Smell: I’ve never used Nugget hops, and its been a while since I’ve used Cascade, so I’m not sure how much the fresh hops differ from the usual pellets, but this beer has a unique smell. The dominant smell almost reminds me of being in a forest after a rain shower. Its a very fresh floral and herbal note I think, with citrus and a bit of peach underneath that. I’m guessing the peach comes from the 1318 esters, while the citrus should be the Cascade. I’m thinking the herbal and floral notes are from the Nugget hops.
Taste: This beer benefits from the stirring the keg up periodically, otherwise its a bit bland for a NE style pale. The bitterness would be mild in a more flavorful beer, but there’s not a ton of hop flavor, so the bitterness sticks out a bit more. There’s a spicy herbal flavor, with just a hint of grapefruit and peach beneath that. The Golden Promise and honey malt add a bit of complexity to keep the beer from seeming boring, but there’s a bit of harsher bitterness in the finish. Don’t get me wrong, this is a decent beer, but its pretty balanced and certainly not a hop bomb. Its just a bit bland.
Mouthfeel: Pretty nice body on this, but nothing special. Medium carbonation.
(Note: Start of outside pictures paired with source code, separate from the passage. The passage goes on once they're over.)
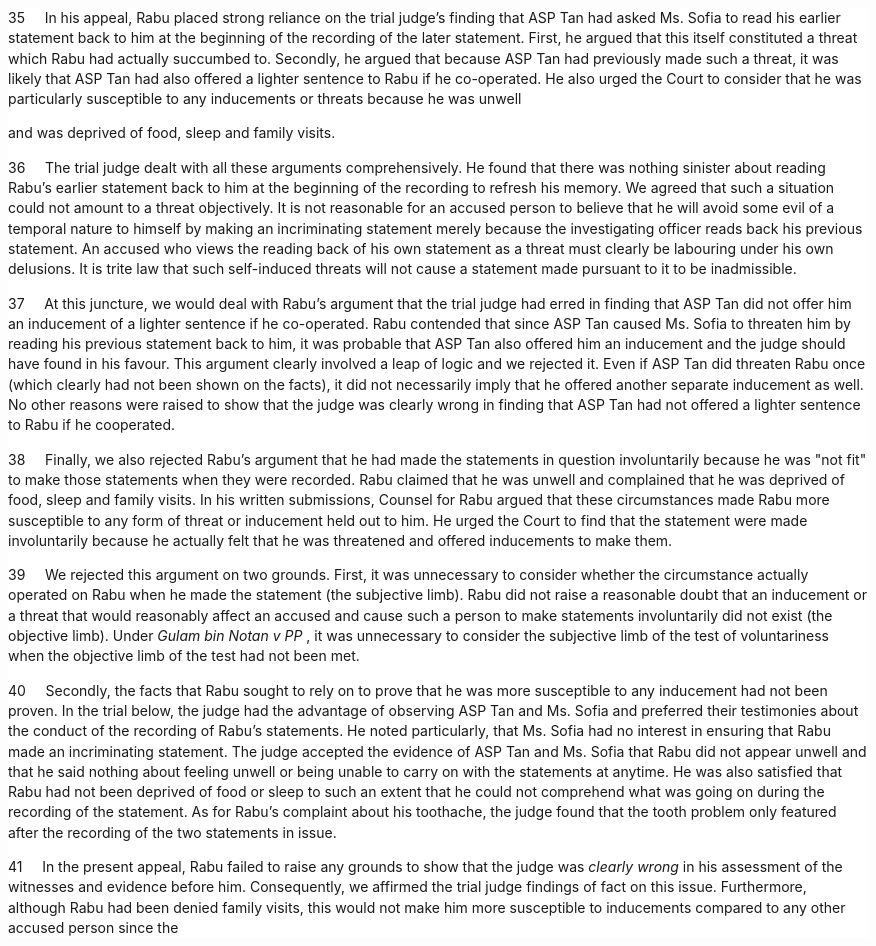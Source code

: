 35     In his appeal, Rabu placed strong reliance on the trial judge’s finding that ASP Tan had asked Ms. Sofia to read his earlier statement back to him at the beginning of the recording of the later statement. First, he argued that this itself constituted a threat which Rabu had actually succumbed to. Secondly, he argued that because ASP Tan had previously made such a threat, it was likely that ASP Tan had also offered a lighter sentence to Rabu if he co-operated. He also urged the Court to consider that he was particularly susceptible to any inducements or threats because he was unwell 


and was deprived of food, sleep and family visits. 

36     The trial judge dealt with all these arguments comprehensively. He found that there was nothing sinister about reading Rabu’s earlier statement back to him at the beginning of the recording to refresh his memory. We agreed that such a situation could not amount to a threat objectively. It is not reasonable for an accused person to believe that he will avoid some evil of a temporal nature to himself by making an incriminating statement merely because the investigating officer reads back his previous statement. An accused who views the reading back of his own statement as a threat must clearly be labouring under his own delusions. It is trite law that such self-induced threats will not cause a statement made pursuant to it to be inadmissible. 

37     At this juncture, we would deal with Rabu’s argument that the trial judge had erred in finding that ASP Tan did not offer him an inducement of a lighter sentence if he co-operated. Rabu contended that since ASP Tan caused Ms. Sofia to threaten him by reading his previous statement back to him, it was probable that ASP Tan also offered him an inducement and the judge should have found in his favour. This argument clearly involved a leap of logic and we rejected it. Even if ASP Tan did threaten Rabu once (which clearly had not been shown on the facts), it did not necessarily imply that he offered another separate inducement as well. No other reasons were raised to show that the judge was clearly wrong in finding that ASP Tan had not offered a lighter sentence to Rabu if he cooperated. 

38     Finally, we also rejected Rabu’s argument that he had made the statements in question involuntarily because he was "not fit" to make those statements when they were recorded. Rabu claimed that he was unwell and complained that he was deprived of food, sleep and family visits. In his written submissions, Counsel for Rabu argued that these circumstances made Rabu more susceptible to any form of threat or inducement held out to him. He urged the Court to find that the statement were made involuntarily because he actually felt that he was threatened and offered inducements to make them. 

39     We rejected this argument on two grounds. First, it was unnecessary to consider whether the circumstance actually operated on Rabu when he made the statement (the subjective limb). Rabu did not raise a reasonable doubt that an inducement or a threat that would reasonably affect an accused and cause such a person to make statements involuntarily did not exist (the objective limb). Under _Gulam bin Notan v PP_ , it was unnecessary to consider the subjective limb of the test of voluntariness when the objective limb of the test had not been met. 

40     Secondly, the facts that Rabu sought to rely on to prove that he was more susceptible to any inducement had not been proven. In the trial below, the judge had the advantage of observing ASP Tan and Ms. Sofia and preferred their testimonies about the conduct of the recording of Rabu’s statements. He noted particularly, that Ms. Sofia had no interest in ensuring that Rabu made an incriminating statement. The judge accepted the evidence of ASP Tan and Ms. Sofia that Rabu did not appear unwell and that he said nothing about feeling unwell or being unable to carry on with the statements at anytime. He was also satisfied that Rabu had not been deprived of food or sleep to such an extent that he could not comprehend what was going on during the recording of the statement. As for Rabu’s complaint about his toothache, the judge found that the tooth problem only featured after the recording of the two statements in issue. 

41     In the present appeal, Rabu failed to raise any grounds to show that the judge was _clearly wrong_ in his assessment of the witnesses and evidence before him. Consequently, we affirmed the trial judge findings of fact on this issue. Furthermore, although Rabu had been denied family visits, this would not make him more susceptible to inducements compared to any other accused person since the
The bitterness in the finish creates a drier feeling on the tongue that interferes with what would otherwise be a smooth finish.
Overall: I can’t say I’m necessarily let down here since I didn’t really have any expectations for this beer, but I’m certainly not impressed with it either. I think the issue comes down to the amount of hops used. The fresh whole cone hops have a lot more plant material by ounce, and while the aroma and flavor they provided was raw and pretty cool, I just didn’t have enough. I should have done an even smaller batch to really make the most of them, but oh well. I’d love to try another fresh hop beer though, and it was cool getting to use some varieties that I don’t use much if any of. In the grand scheme of things, this is a forgettable beer. I’ve brewed plenty worse, but I’ve certainly brewed better IPA’s.